The decision as to which party or person to vote for in our General Elections is seldom a single-issue decision. It is folly when our pollsters try to imagine that we vote based on ‘what is the biggest issue confronting us now?’—since many such issues are themselves complex.
In the current fevered environment in which we live, partisan considerations can reduce straightforward facts to either matters of debate or, worse, to issues that can be ignored. Neither route is beneficial to the nation.
The Covid-19 virus has been with us since mid-March. This virus represents more than just a health problem but can turn our best economic and business plans topsy-turvy.
Virtually every respected global institution and media house have warned about this challenge. Unemployment and national debt are scheduled to soar. The inequalities within our society were terrifyingly laid bare in the last month. Our greatest challenges, driven by this virus, still lies ahead of us.
The ill-preparedness of the USA and its attempt to snatch medical equipment and supplies from its own allies tell us that the world is being irreparably changed. The complete upending of the tourism industry in the region strips the customers of our manufacturing sector—the largest non-oil segment of the economy—of their once most viable markets.
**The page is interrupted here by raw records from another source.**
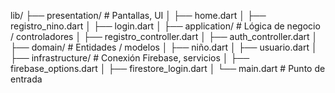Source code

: lib/
├── presentation/ # Pantallas, UI
│ ├── home.dart
│ ├── registro_nino.dart
│ ├── login.dart
│
├── application/ # Lógica de negocio / controladores
│ ├── registro_controller.dart
│ ├── auth_controller.dart
│
├── domain/ # Entidades / modelos
│ ├── niño.dart
│ ├── usuario.dart
│
├── infrastructure/ # Conexión Firebase, servicios
│ ├── firebase_options.dart
│ ├── firestore_login.dart
│
└── main.dart # Punto de entrada
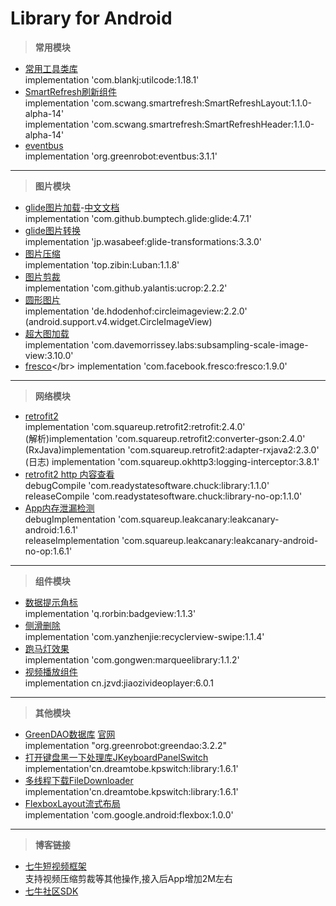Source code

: # Library for Android


> **常用模块**
- [常用工具类库](https://github.com/Blankj/AndroidUtilCode)</br>
 implementation 'com.blankj:utilcode:1.18.1'</br>
- [SmartRefresh刷新组件](https://github.com/scwang90/SmartRefreshLayout/blob/master/art/md_property.md)</br>
implementation 'com.scwang.smartrefresh:SmartRefreshLayout:1.1.0-alpha-14'</br>
implementation 'com.scwang.smartrefresh:SmartRefreshHeader:1.1.0-alpha-14'</br>
- [eventbus ](https://github.com/greenrobot/EventBus)</br>
implementation 'org.greenrobot:eventbus:3.1.1'</br>

---

> **图片模块**
>
- [glide图片加载](https://github.com/bumptech/glide)-[中文文档](https://muyangmin.github.io/glide-docs-cn/doc/getting-started.html)</br>
implementation 'com.github.bumptech.glide:glide:4.7.1'</br>
- [glide图片转换](https://github.com/wasabeef/glide-transformations)</br>
implementation 'jp.wasabeef:glide-transformations:3.3.0'</br>
- [图片压缩](https://github.com/Curzibn/Luban)</br>
 implementation 'top.zibin:Luban:1.1.8'</br>
- [图片剪裁](https://github.com/Yalantis/uCrop)</br>
implementation 'com.github.yalantis:ucrop:2.2.2'</br>
- [圆形图片](https://github.com/hdodenhof/CircleImageView)</br>
implementation 'de.hdodenhof:circleimageview:2.2.0' (android.support.v4.widget.CircleImageView)</br>
- [超大图加载](https://github.com/davemorrissey/subsampling-scale-image-view)</br>
implementation 'com.davemorrissey.labs:subsampling-scale-image-view:3.10.0'</br>
- [fresco](https://www.fresco-cn.org/docs/scaling.html#_)</br>
implementation 'com.facebook.fresco:fresco:1.9.0'</br>

---

> **网络模块**
>
- [retrofit2](https://github.com/square/retrofit) </br>
  implementation 'com.squareup.retrofit2:retrofit:2.4.0'  </br>
 (解析)implementation 'com.squareup.retrofit2:converter-gson:2.4.0'</br>
 (RxJava)implementation 'com.squareup.retrofit2:adapter-rxjava2:2.3.0'</br>
 (日志) implementation 'com.squareup.okhttp3:logging-interceptor:3.8.1'</br>
- [retrofit2 http 内容查看]()  </br>
debugCompile 'com.readystatesoftware.chuck:library:1.1.0'  </br>
releaseCompile 'com.readystatesoftware.chuck:library-no-op:1.1.0'</br>
- [App内存泄漏检测](https://github.com/square/leakcanary)  </br>
debugImplementation 'com.squareup.leakcanary:leakcanary-android:1.6.1'  </br>
releaseImplementation 'com.squareup.leakcanary:leakcanary-android-no-op:1.6.1'</br>


---

> **组件模块**
- [数据提示角标](https://github.com/qstumn/BadgeView)</br>
implementation 'q.rorbin:badgeview:1.1.3'</br>
- [侧滑删除]()</br>
implementation 'com.yanzhenjie:recyclerview-swipe:1.1.4'</br>
- [跑马灯效果]()</br>
implementation 'com.gongwen:marqueelibrary:1.1.2'</br>
- [视频播放组件]()</br>
implementation cn.jzvd:jiaozivideoplayer:6.0.1</br>

---
> **其他模块**
- [GreenDAO数据库](https://github.com/greenrobot/greenDAO) [官网](http://greenrobot.org/greendao/)</br>
implementation "org.greenrobot:greendao:3.2.2"</br>
- [打开键盘黑一下处理库JKeyboardPanelSwitch](https://github.com/Jacksgong/JKeyboardPanelSwitch)</br>
implementation'cn.dreamtobe.kpswitch:library:1.6.1'</br>
- [多线程下载FileDownloader](https://github.com/lingochamp/FileDownloader)</br>
implementation'cn.dreamtobe.kpswitch:library:1.6.1'</br>
- [FlexboxLayout流式布局](https://github.com/google/flexbox-layout)</br>
implementation 'com.google.android:flexbox:1.0.0'</br>


---

> **博客链接**
- [七牛短视频框架](https://github.com/pili-engineering/PLDroidShortVideo)</br>支持视频压缩剪裁等其他操作,接入后App增加2M左右
- [七牛社区SDK](https://developer.qiniu.com/sdk#official-sdk)


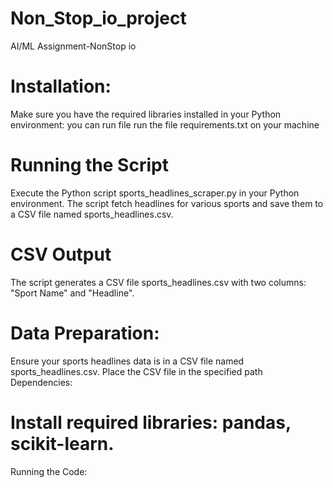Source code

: # Non_Stop_io_project
AI/ML Assignment-NonStop io
# Installation:
Make sure you have the required libraries installed in your Python environment: you can run file run the file requirements.txt on your machine

# Running the Script
Execute the Python script sports_headlines_scraper.py in your Python environment. The script fetch headlines for various sports and save them to a CSV file named sports_headlines.csv.

# CSV Output
The script generates a CSV file sports_headlines.csv with two columns: "Sport Name" and "Headline".

# Data Preparation:
Ensure your sports headlines data is in a CSV file named sports_headlines.csv. Place the CSV file in the specified path Dependencies:

# Install required libraries: pandas, scikit-learn.
Running the Code:

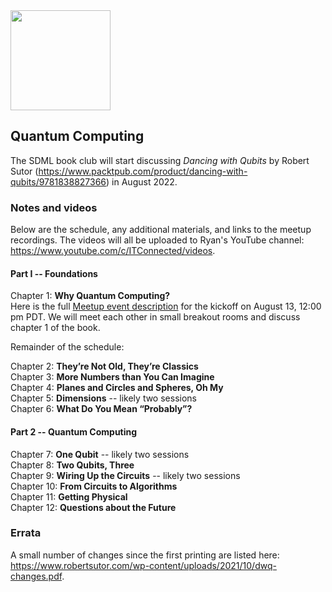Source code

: <img src="https://github.com/SanDiegoMachineLearning/bookclub/blob/master/images/dancing_with_qubits.png?raw=true" width="160">

## Quantum Computing

The SDML book club will start discussing *Dancing with Qubits* by Robert Sutor (https://www.packtpub.com/product/dancing-with-qubits/9781838827366) in August 2022. 

### Notes and videos
Below are the schedule, any additional materials, and links to the meetup recordings.  The videos will all be uploaded to Ryan's YouTube channel:  https://www.youtube.com/c/ITConnected/videos.

#### Part I -- Foundations

Chapter 1:  **Why Quantum Computing?** \
Here is the full [Meetup event description](https://www.meetup.com/san-diego-machine-learning/events/287313636/) for the kickoff on August 13, 12:00 pm PDT. 
We will meet each other in small breakout rooms and discuss chapter 1 of the book. 

Remainder of the schedule:

Chapter 2:  **They’re Not Old, They’re Classics** \
Chapter 3:  **More Numbers than You Can Imagine** \
Chapter 4:  **Planes and Circles and Spheres, Oh My** \
Chapter 5:  **Dimensions** -- likely two sessions \
Chapter 6:  **What Do You Mean “Probably”?** 

#### Part 2 -- Quantum Computing

Chapter 7:  **One Qubit**  -- likely two sessions \
Chapter 8:  **Two Qubits, Three** \
Chapter 9:  **Wiring Up the Circuits**  -- likely two sessions \
Chapter 10:  **From Circuits to Algorithms** \
Chapter 11:  **Getting Physical** \
Chapter 12:  **Questions about the Future** 


### Errata
A small number of changes since the first printing are listed here:  https://www.robertsutor.com/wp-content/uploads/2021/10/dwq-changes.pdf.

<br>
<br>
Yet in the run-up to our general elections, there is a politicisation of our approach to the handling of this matter. This is not completely unexpected as we saw it unfolding over the past five months in our myriad arguments about the different elements of the plans to manage and mitigate the health crisis.
From the closure of bars to the opening of the borders, the arguments are charged with political posturing. It appears that unless there is explicit law or regulation, we, as a nation, cannot self-govern based on common sense and/or our best interests.
Social media’s rise as an important news source and its penchant for dis/misinformation permits the selective acceptance of facts so as to keep our thinking in line with our political leanings. The challenge to disentangle fact from fiction is complicated, should the facts threaten how we see ourselves politically.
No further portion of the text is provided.